Roku is the company that makes the simply-named "Roku player," a $99 box that brings Internet movies and TV shows from Netflix and Amazon, and now baseball games, to your TV set.
"Roku" is also the number six in Japanese, and Roku CEO Anthony Wood chose it because Roku is his sixth company. He began selling homemade software in high school and college, and made his biggest stamp with ReplayTV, which beat archrival TiVo to the market by a few months with the first commercially available digital video recorder.
TiVo attracted better funding and marketing, and ReplayTV never caught on with consumers. It went bankrupt and is now owned by DirecTV.
But Roku's simple box, which sounds like a smaller idea, could potentially become even bigger than the DVR, tech analysts say.
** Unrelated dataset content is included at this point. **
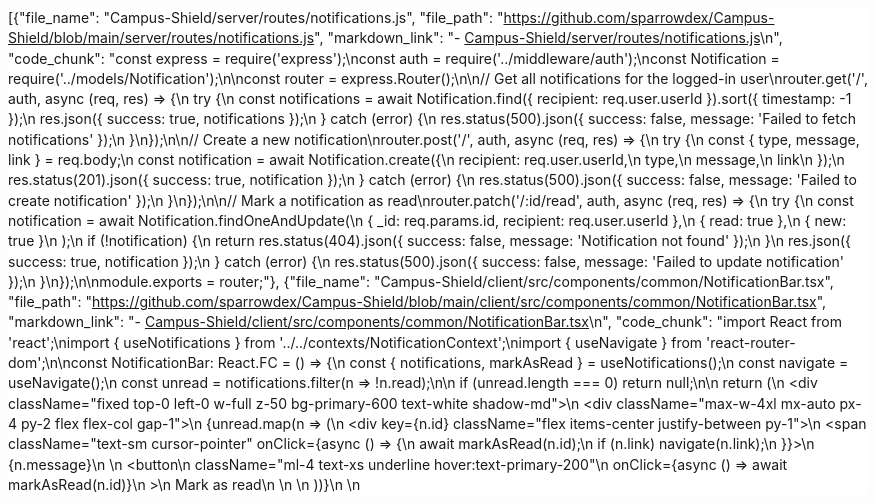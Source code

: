 <code-reference uuid='01b34dfc-1757-4208-9da0-0a38d5269db3'>[{"file_name": "Campus-Shield/server/routes/notifications.js", "file_path": "https://github.com/sparrowdex/Campus-Shield/blob/main/server/routes/notifications.js", "markdown_link": "- [Campus-Shield/server/routes/notifications.js](https://github.com/sparrowdex/Campus-Shield/blob/main/server/routes/notifications.js)\n", "code_chunk": "const express = require('express');\nconst auth = require('../middleware/auth');\nconst Notification = require('../models/Notification');\n\nconst router = express.Router();\n\n// Get all notifications for the logged-in user\nrouter.get('/', auth, async (req, res) => {\n  try {\n    const notifications = await Notification.find({ recipient: req.user.userId }).sort({ timestamp: -1 });\n    res.json({ success: true, notifications });\n  } catch (error) {\n    res.status(500).json({ success: false, message: 'Failed to fetch notifications' });\n  }\n});\n\n// Create a new notification\nrouter.post('/', auth, async (req, res) => {\n  try {\n    const { type, message, link } = req.body;\n    const notification = await Notification.create({\n      recipient: req.user.userId,\n      type,\n      message,\n      link\n    });\n    res.status(201).json({ success: true, notification });\n  } catch (error) {\n    res.status(500).json({ success: false, message: 'Failed to create notification' });\n  }\n});\n\n// Mark a notification as read\nrouter.patch('/:id/read', auth, async (req, res) => {\n  try {\n    const notification = await Notification.findOneAndUpdate(\n      { _id: req.params.id, recipient: req.user.userId },\n      { read: true },\n      { new: true }\n    );\n    if (!notification) {\n      return res.status(404).json({ success: false, message: 'Notification not found' });\n    }\n    res.json({ success: true, notification });\n  } catch (error) {\n    res.status(500).json({ success: false, message: 'Failed to update notification' });\n  }\n});\n\nmodule.exports = router;"}, {"file_name": "Campus-Shield/client/src/components/common/NotificationBar.tsx", "file_path": "https://github.com/sparrowdex/Campus-Shield/blob/main/client/src/components/common/NotificationBar.tsx", "markdown_link": "- [Campus-Shield/client/src/components/common/NotificationBar.tsx](https://github.com/sparrowdex/Campus-Shield/blob/main/client/src/components/common/NotificationBar.tsx)\n", "code_chunk": "import React from 'react';\nimport { useNotifications } from '../../contexts/NotificationContext';\nimport { useNavigate } from 'react-router-dom';\n\nconst NotificationBar: React.FC = () => {\n  const { notifications, markAsRead } = useNotifications();\n  const navigate = useNavigate();\n  const unread = notifications.filter(n => !n.read);\n\n  if (unread.length === 0) return null;\n\n  return (\n    <div className=\"fixed top-0 left-0 w-full z-50 bg-primary-600 text-white shadow-md\">\n      <div className=\"max-w-4xl mx-auto px-4 py-2 flex flex-col gap-1\">\n        {unread.map(n => (\n          <div key={n.id} className=\"flex items-center justify-between py-1\">\n            <span className=\"text-sm cursor-pointer\" onClick={async () => {\n              await markAsRead(n.id);\n              if (n.link) navigate(n.link);\n            }}>\n              {n.message}\n            </span>\n            <button\n              className=\"ml-4 text-xs underline hover:text-primary-200\"\n              onClick={async () => await markAsRead(n.id)}\n            >\n              Mark as read\n            </button>\n          </div>\n        ))}\n      </div>\n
If Wood, 43, has his way, the Roku box will be your conduit to anything entertainment-related — TV shows, movies, sports, music — all offered when you want to watch, not when a programmer decides it should be seen.
"The DVR was a stepping stone to where we're at today," Wood says.
His dream of a video jukebox has plenty of company. Apple, Samsung, LG and old nemesis TiVo share similar hopes, but their boxes cost more. The Roku box is $99.
"We focus on having a really low price, and being super simple to set up and use," Wood says.
The original Replay and TiVo units "came out before they were really ready, in terms of price," he says. "They cost us $1,000 each and were being sold for a lot less than that."
The Roku digital video player "costs us a lot less than $99 to make and we make money on every box." Wood won't say how many units the company has sold. Analyst James McQuivey of Forrester Research pegs it at 250,000, worth $25 million. Wood says his privately held firm is profitable.
A $100K undergrad
Wood was born in England, and spent most of his childhood in Atlanta and Houston. His dad was an engineer.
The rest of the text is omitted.